Ashtead’s UK profit tumbles amid ‘challenging’ market
Equipment hire giant Ashtead has bemoaned a “challenging” UK market, in which its home A-Plant business has seen profits shrink nearly a third in the first half of the year.
The FTSE 100 company enjoyed a six per cent overall rise in profit, owing to a strong performance in its core US unit, called Sunbelt, but struggled in its smaller business on home soil.
Shares fell four per cent this morning, as analysts raised concerns about Ashtead’s growing reliance on its US business, which makes up 86 per cent of overall revenue.
The figures
Profit before tax rose to £660m for the six months ending 31 October, while revenue was £2.68bn, a 14 per cent rise.

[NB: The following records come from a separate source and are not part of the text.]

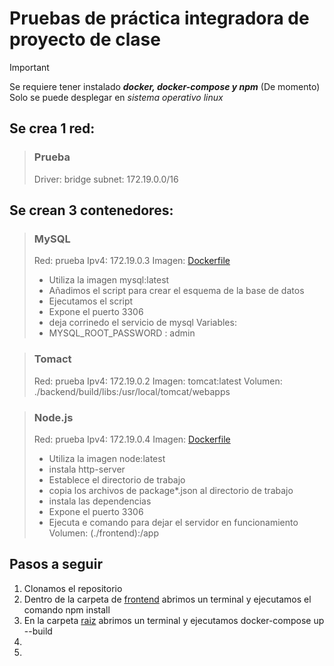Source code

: # Pruebas de práctica integradora de proyecto de clase
> [!IMPORTANT]
> Se requiere tener instalado ***docker, docker-compose y npm***
> (De momento) Solo se puede desplegar en _sistema operativo linux_
## Se crea 1 red:
> ### Prueba
> Driver: bridge
> subnet: 172.19.0.0/16

## Se crean 3 contenedores:
> ### MySQL
> Red: prueba
> Ipv4: 172.19.0.3
> Imagen: [Dockerfile](mysql/Dockerfile)
>  - Utiliza la imagen mysql:latest
>  - Añadimos el script para crear el esquema de la base de datos
>  - Ejecutamos el script
>  - Expone el puerto 3306
>  - deja corrinedo el servicio de mysql
> Variables:
>  - MYSQL_ROOT_PASSWORD : admin

> ### Tomact
> Red: prueba
> Ipv4: 172.19.0.2
> Imagen: tomcat:latest
> Volumen: ./backend/build/libs:/usr/local/tomcat/webapps

> ### Node.js
> Red: prueba
> Ipv4: 172.19.0.4
> Imagen: [Dockerfile](frontend/Dockerfile)
>  - Utiliza la imagen node:latest
>  - instala http-server
>  - Establece el directorio de trabajo
>  - copia los archivos de package*.json al directorio de trabajo
>  - instala las dependencias
>  - Expone el puerto 3306
>  - Ejecuta e comando para dejar el servidor en funcionamiento
> Volumen: (./frontend):/app

## Pasos a seguir
1. Clonamos el repositorio
2. Dentro de la carpeta de [frontend](frontend/) abrimos un terminal y ejecutamos el comando npm install
3. En la carpeta [raiz](./) abrimos un terminal y ejecutamos docker-compose up --build
4. 
5. 
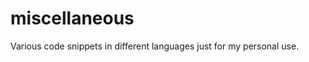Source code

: miscellaneous
=============

Various code snippets in different languages just for my personal use.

Earnings per share were up 10 per cent, as the firm enjoyed a 17.3 per cent rise in profit at its Sunbelt business in the US to £755.9m.

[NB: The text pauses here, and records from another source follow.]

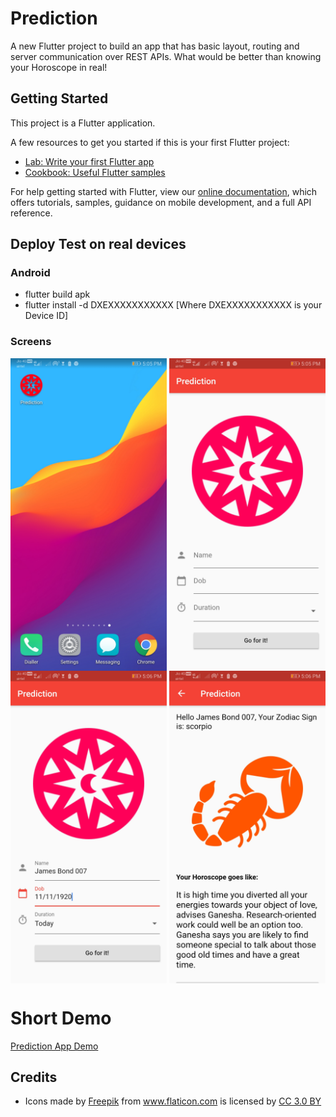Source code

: # Prediction

A new Flutter project to build an app that has basic layout, routing and server communication over REST APIs. What would be better than knowing your Horoscope in real!

## Getting Started

This project is a Flutter application.

A few resources to get you started if this is your first Flutter project:

- [Lab: Write your first Flutter app](https://flutter.dev/docs/get-started/codelab)
- [Cookbook: Useful Flutter samples](https://flutter.dev/docs/cookbook)

For help getting started with Flutter, view our 
[online documentation](https://flutter.dev/docs), which offers tutorials, 
samples, guidance on mobile development, and a full API reference.

## Deploy Test on real devices

### Android

- flutter build apk
- flutter install -d DXEXXXXXXXXXXX [Where DXEXXXXXXXXXXX is your Device ID]

### Screens

<img src="https://github.com/atapas/horoscope-app/raw/master/screens/1.jpg" align="center" style="max-width: 250px!important;">
<img src="https://github.com/atapas/horoscope-app/raw/master/screens/2.jpg" align="center" style="max-width: 250px!important;">
<img src="https://github.com/atapas/horoscope-app/raw/master/screens/3.jpg" align="center" style="max-width: 250px!important;">
<img src="https://github.com/atapas/horoscope-app/raw/master/screens/4.jpg" align="center" style="max-width: 250px!important;">
 

# Short Demo
[Prediction App Demo](https://www.youtube.com/watch?v=ZLYFX18TQCA)



## Credits

- <div>Icons made by <a href="https://www.freepik.com/" title="Freepik">Freepik</a> from <a href="https://www.flaticon.com/" 		    title="Flaticon">www.flaticon.com</a> is licensed by <a href="http://creativecommons.org/licenses/by/3.0/" 		    title="Creative Commons BY 3.0" target="_blank">CC 3.0 BY</a></div> 
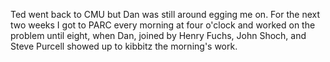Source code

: Ted went back to CMU but Dan was still around egging me on. For the next two weeks I got to PARC every morning at four o'clock and worked on the problem until eight, when Dan, joined by Henry Fuchs, John Shoch, and Steve Purcell showed up to kibbitz the morning's work.

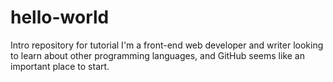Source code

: # hello-world
Intro repository for tutorial
I'm a front-end web developer and writer looking to learn about other programming languages, and GitHub seems like an important place to start.

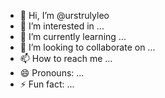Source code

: - 👋 Hi, I’m @urstrulyleo
- 👀 I’m interested in ...
- 🌱 I’m currently learning ...
- 💞️ I’m looking to collaborate on ...
- 📫 How to reach me ...
- 😄 Pronouns: ...
- ⚡ Fun fact: ...

<!---
urstrulyleo/urstrulyleo is a ✨ special ✨ repository because its `README.md` (this file) appears on your GitHub profile.
You can click the Preview link to take a look at your changes.
--->
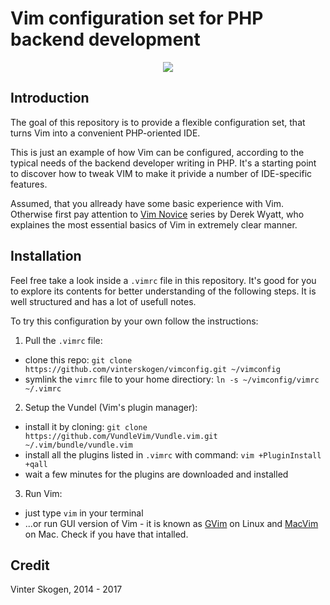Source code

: # Vim configuration set for PHP backend development

<p align="center"><a href="https://github.com/vinterskogen/vimconfig" target="_blank"><img src="https://user-images.githubusercontent.com/8015372/33406637-ef1d5876-d57e-11e7-811a-7356fb9310bd.png"></a></p>


## Introduction

The goal of this repository is to provide a flexible configuration set, that
turns Vim into a convenient PHP-oriented IDE.

This is just an example of how Vim can be configured, according to the typical
needs of the backend developer writing in PHP. It's a starting point to discover
how to tweak VIM to make it privide a number of IDE-specific features.

Assumed, that you allready have some basic experience with Vim. Otherwise first
pay attention to [Vim Novice](http://derekwyatt.org/vim/tutorials/novice/)
series by Derek Wyatt, who explaines the most essential basics of Vim in
extremely clear manner.


## Installation

Feel free take a look inside a `.vimrc` file in this repository. It's good for
you to explore its contents for better understanding of the following steps.
It is well structured and has a lot of usefull notes.

To try this configuration by your own follow the instructions:

1. Pull the `.vimrc` file:

  - clone this repo: `git clone https://github.com/vinterskogen/vimconfig.git ~/vimconfig`
  - symlink the `vimrc` file to your home directiory: `ln -s ~/vimconfig/vimrc ~/.vimrc`

2. Setup the Vundel (Vim's plugin manager):

  - install it by cloning: `git clone https://github.com/VundleVim/Vundle.vim.git ~/.vim/bundle/vundle.vim`
  - install all the plugins listed in `.vimrc` with command: `vim +PluginInstall +qall`
  - wait a few minutes for the plugins are downloaded and installed

3. Run Vim:

  - just type `vim` in your terminal 
  - ...or run GUI version of Vim - it is known as [GVim](https://apps.ubuntu.com/cat/applications/precise/vim-gnome/)
on Linux and [MacVim](http://macvim-dev.github.io/macvim/) on Mac. Check if you
have that intalled.


## Credit

Vinter Skogen, 2014 - 2017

But profit at A-Plant, Ashtead’s UK arm, fell 32.1 per cent to just £30m.
Why it’s interesting
The London-listed firm said it was “refocusing” its UK business on “leveraging its platform to deliver long-term sustainable results, while generating strong cash flow”.
“The UK market remains challenging,” said chief executive Brendan Horgan.
He added that the firm had made £231m worth of investment in bolt-on acquisitions to the business, which had benefited its Sunbelt business.
Richard Hunter, head of markets at interactive investor, commented “A confluence of concerns have taken the wind out of Ashtead’s sails following this update.
“While there is a pre-tax profit which is up … the number is light of expectations. Furthermore, there are wider worries overhanging the stock, not least of which is the company’s reliance on the US part of its business,” he added.
What Ashtead said
Horgan added: “Our North American end markets remain strong and we continue to execute well on our strategy of organic growth supplemented by targeted bolt-on acquisitions.
“We remain focused on responsible growth. Our increasing scale and strong margins are delivering good earnings growth and significant free cash flow generation.”